I need some help working out and understanding :-

if there is an exact negative linear relationship between Y and X -

Y = a - bX,

a and b are positive-valued parameters, and X and Y are R.V.s

The value of the correlation coefficient corresponding to X and Y is equal to –1

• Jan 7th 2009, 02:23 PM
mr fantastic
Quote:

Originally Posted by bill2010
Im stuck with understanding course material on probability distributions.
I need some help working out and understanding :-

if there is an exact negative linear relationship between Y and X -

Y = a - bX,

a and b are positive-valued parameters, and X and Y are R.V.s

The value of the correlation coefficient corresponding to X and Y is equal to –1

What is the actual problem you have here ...?
• Jan 7th 2009, 03:23 PM
bill2010
Its not a very clear question.

I think its saying that if there is a negative linear relationship between X and Y, that it must have a correllation coefficient of -1.
Basically it has to just be shown.

• Jan 8th 2009, 07:05 PM
mr fantastic
Quote:

Originally Posted by bill2010
Its not a very clear question.

I think its saying that if there is a negative linear relationship between X and Y, that it must have a correllation coefficient of -1.
Basically it has to just be shown.

Have you tried starting from the definition: $\rho = \frac{Cov(X, Y)}{\sigma_X \sigma_Y}$.
• Jan 8th 2009, 09:35 PM
mr fantastic
Quote:

Originally Posted by mr fantastic
Have you tried starting from the definition: $\rho = \frac{Cov(X, Y)}{\sigma_X \sigma_Y}$.

$Y = b - aX$

$\Rightarrow E(Y) = b - a E(X)$ .... (1)

and

$\sigma_Y = a \sigma_X$ .... (2) since $a > 0$ is given.

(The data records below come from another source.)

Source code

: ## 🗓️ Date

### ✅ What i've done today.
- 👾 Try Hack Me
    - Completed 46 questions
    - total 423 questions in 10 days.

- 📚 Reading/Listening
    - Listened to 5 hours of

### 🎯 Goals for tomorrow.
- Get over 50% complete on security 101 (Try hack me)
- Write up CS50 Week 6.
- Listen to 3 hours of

$Cov(X, Y) = E(XY) - E(X)E(Y) = E(X (b - aX)) - E(X) \cdot [b - a E(X)]$

using (1)

$= E(bX - aX^2) - b E(X) + a [E(X)]^2 = b E(X) - a E(X^2) - b E(X) + a [E(X)]^2$

$= a ([E(X)]^2 - E(X^2)) = - a Var(X) = -a \sigma^2_X$ .... (3)

Substitute (2) and (3) into the formula for $\rho$: $\rho = \frac{-a \sigma_X^2}{a \sigma_X^2} = -1$.
• Jan 9th 2009, 10:51 AM
bill2010
Thanks again Mr F(Bow)